▼

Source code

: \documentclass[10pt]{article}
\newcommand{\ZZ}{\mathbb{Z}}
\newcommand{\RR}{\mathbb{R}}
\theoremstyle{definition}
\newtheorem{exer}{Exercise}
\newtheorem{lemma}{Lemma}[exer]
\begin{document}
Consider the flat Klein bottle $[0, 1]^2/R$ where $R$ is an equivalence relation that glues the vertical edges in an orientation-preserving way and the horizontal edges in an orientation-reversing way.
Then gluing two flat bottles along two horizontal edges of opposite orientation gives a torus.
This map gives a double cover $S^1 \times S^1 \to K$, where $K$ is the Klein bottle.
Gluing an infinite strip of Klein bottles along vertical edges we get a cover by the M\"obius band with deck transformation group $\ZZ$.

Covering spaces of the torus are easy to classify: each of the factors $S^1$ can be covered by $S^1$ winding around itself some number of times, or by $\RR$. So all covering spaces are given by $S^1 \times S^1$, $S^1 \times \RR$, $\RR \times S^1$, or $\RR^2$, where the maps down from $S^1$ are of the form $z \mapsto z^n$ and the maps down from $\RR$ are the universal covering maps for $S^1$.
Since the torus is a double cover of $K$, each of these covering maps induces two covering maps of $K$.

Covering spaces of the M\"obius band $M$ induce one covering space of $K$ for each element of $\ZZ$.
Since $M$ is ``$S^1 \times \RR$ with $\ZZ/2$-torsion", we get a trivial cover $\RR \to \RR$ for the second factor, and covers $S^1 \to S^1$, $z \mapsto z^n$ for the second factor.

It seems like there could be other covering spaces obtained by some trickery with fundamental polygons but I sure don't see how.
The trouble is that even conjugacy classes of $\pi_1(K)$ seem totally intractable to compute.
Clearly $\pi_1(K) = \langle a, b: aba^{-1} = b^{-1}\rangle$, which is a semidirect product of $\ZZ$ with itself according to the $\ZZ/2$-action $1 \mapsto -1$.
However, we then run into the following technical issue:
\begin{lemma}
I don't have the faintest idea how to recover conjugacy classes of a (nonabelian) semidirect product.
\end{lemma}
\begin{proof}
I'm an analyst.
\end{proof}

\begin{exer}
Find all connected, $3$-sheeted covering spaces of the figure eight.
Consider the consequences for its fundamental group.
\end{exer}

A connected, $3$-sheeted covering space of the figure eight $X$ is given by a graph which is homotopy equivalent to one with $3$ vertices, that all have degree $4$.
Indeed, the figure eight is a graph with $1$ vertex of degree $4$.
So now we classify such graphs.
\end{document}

▲

_Requirement_
The listing above is to be copied exactly, in full.

_Your solution_
Source code

: \documentclass[10pt]{article}
\newcommand{\ZZ}{\mathbb{Z}}
\newcommand{\RR}{\mathbb{R}}
\theoremstyle{definition}
\newtheorem{exer}{Exercise}
\newtheorem{lemma}{Lemma}[exer]
\begin{document}
Consider the flat Klein bottle $[0, 1]^2/R$ where $R$ is an equivalence relation that glues the vertical edges in an orientation-preserving way and the horizontal edges in an orientation-reversing way.
Then gluing two flat bottles along two horizontal edges of opposite orientation gives a torus.
This map gives a double cover $S^1 \times S^1 \to K$, where $K$ is the Klein bottle.
Gluing an infinite strip of Klein bottles along vertical edges we get a cover by the M\"obius band with deck transformation group $\ZZ$.

Covering spaces of the torus are easy to classify: each of the factors $S^1$ can be covered by $S^1$ winding around itself some number of times, or by $\RR$. So all covering spaces are given by $S^1 \times S^1$, $S^1 \times \RR$, $\RR \times S^1$, or $\RR^2$, where the maps down from $S^1$ are of the form $z \mapsto z^n$ and the maps down from $\RR$ are the universal covering maps for $S^1$.
Since the torus is a double cover of $K$, each of these covering maps induces two covering maps of $K$.

Covering spaces of the M\"obius band $M$ induce one covering space of $K$ for each element of $\ZZ$.
Since $M$ is ``$S^1 \times \RR$ with $\ZZ/2$-torsion", we get a trivial cover $\RR \to \RR$ for the second factor, and covers $S^1 \to S^1$, $z \mapsto z^n$ for the second factor.

It seems like there could be other covering spaces obtained by some trickery with fundamental polygons but I sure don't see how.
The trouble is that even conjugacy classes of $\pi_1(K)$ seem totally intractable to compute.
Clearly $\pi_1(K) = \langle a, b: aba^{-1} = b^{-1}\rangle$, which is a semidirect product of $\ZZ$ with itself according to the $\ZZ/2$-action $1 \mapsto -1$.
However, we then run into the following technical issue:
\begin{lemma}
I don't have the faintest idea how to recover conjugacy classes of a (nonabelian) semidirect product.
\end{lemma}
\begin{proof}
I'm an analyst.
\end{proof}

\begin{exer}
Find all connected, $3$-sheeted covering spaces of the figure eight.
Consider the consequences for its fundamental group.
\end{exer}

A connected, $3$-sheeted covering space of the figure eight $X$ is given by a graph which is homotopy equivalent to one with $3$ vertices, that all have degree $4$.
Indeed, the figure eight is a graph with $1$ vertex of degree $4$.
So now we classify such graphs.
\end{document}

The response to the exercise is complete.